START MATERIAL PROVIDED
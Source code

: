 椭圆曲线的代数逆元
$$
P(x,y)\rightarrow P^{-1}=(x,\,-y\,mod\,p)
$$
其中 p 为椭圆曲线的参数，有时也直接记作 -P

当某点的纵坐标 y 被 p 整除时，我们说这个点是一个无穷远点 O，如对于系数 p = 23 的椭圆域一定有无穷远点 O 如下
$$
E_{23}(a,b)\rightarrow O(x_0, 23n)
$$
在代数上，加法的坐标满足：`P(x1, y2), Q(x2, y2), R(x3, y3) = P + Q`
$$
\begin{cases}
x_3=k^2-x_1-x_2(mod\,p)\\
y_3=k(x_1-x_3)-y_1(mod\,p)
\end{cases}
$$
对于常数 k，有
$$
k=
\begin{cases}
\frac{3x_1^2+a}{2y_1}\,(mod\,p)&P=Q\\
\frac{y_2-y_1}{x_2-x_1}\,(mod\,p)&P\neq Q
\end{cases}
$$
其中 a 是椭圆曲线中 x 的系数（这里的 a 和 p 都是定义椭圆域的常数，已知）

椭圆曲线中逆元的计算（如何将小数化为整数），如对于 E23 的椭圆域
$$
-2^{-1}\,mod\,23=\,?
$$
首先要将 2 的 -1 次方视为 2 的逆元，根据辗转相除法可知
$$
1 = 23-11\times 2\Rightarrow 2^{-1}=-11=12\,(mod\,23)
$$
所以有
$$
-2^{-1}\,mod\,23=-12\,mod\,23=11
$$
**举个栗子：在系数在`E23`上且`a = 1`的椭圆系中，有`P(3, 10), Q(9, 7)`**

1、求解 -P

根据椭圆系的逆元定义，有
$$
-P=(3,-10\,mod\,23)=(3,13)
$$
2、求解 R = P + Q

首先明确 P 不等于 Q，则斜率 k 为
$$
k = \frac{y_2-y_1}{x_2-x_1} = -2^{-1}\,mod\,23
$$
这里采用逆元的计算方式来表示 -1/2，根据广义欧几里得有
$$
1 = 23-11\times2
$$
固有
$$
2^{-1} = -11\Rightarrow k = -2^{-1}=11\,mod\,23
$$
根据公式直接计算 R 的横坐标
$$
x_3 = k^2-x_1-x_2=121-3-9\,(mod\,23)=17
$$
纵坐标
END MATERIAL PROVIDED
__INSTRUCTIONS TO FOLLOW__:
Print the data again exactly.

__RESULT OF THE TASK__:
Source code

: 椭圆曲线的代数逆元
$$
P(x,y)\rightarrow P^{-1}=(x,\,-y\,mod\,p)
$$
其中 p 为椭圆曲线的参数，有时也直接记作 -P

当某点的纵坐标 y 被 p 整除时，我们说这个点是一个无穷远点 O，如对于系数 p = 23 的椭圆域一定有无穷远点 O 如下
$$
E_{23}(a,b)\rightarrow O(x_0, 23n)
$$
在代数上，加法的坐标满足：`P(x1, y2), Q(x2, y2), R(x3, y3) = P + Q`
$$
\begin{cases}
x_3=k^2-x_1-x_2(mod\,p)\\
y_3=k(x_1-x_3)-y_1(mod\,p)
\end{cases}
$$
对于常数 k，有
$$
k=
\begin{cases}
\frac{3x_1^2+a}{2y_1}\,(mod\,p)&P=Q\\
\frac{y_2-y_1}{x_2-x_1}\,(mod\,p)&P\neq Q
\end{cases}
$$
其中 a 是椭圆曲线中 x 的系数（这里的 a 和 p 都是定义椭圆域的常数，已知）

椭圆曲线中逆元的计算（如何将小数化为整数），如对于 E23 的椭圆域
$$
-2^{-1}\,mod\,23=\,?
$$
首先要将 2 的 -1 次方视为 2 的逆元，根据辗转相除法可知
$$
1 = 23-11\times 2\Rightarrow 2^{-1}=-11=12\,(mod\,23)
$$
所以有
$$
-2^{-1}\,mod\,23=-12\,mod\,23=11
$$
**举个栗子：在系数在`E23`上且`a = 1`的椭圆系中，有`P(3, 10), Q(9, 7)`**

1、求解 -P

根据椭圆系的逆元定义，有
$$
-P=(3,-10\,mod\,23)=(3,13)
$$
2、求解 R = P + Q

首先明确 P 不等于 Q，则斜率 k 为
$$
k = \frac{y_2-y_1}{x_2-x_1} = -2^{-1}\,mod\,23
$$
这里采用逆元的计算方式来表示 -1/2，根据广义欧几里得有
$$
1 = 23-11\times2
$$
固有
$$
2^{-1} = -11\Rightarrow k = -2^{-1}=11\,mod\,23
$$
根据公式直接计算 R 的横坐标
$$
x_3 = k^2-x_1-x_2=121-3-9\,(mod\,23)=17
$$
纵坐标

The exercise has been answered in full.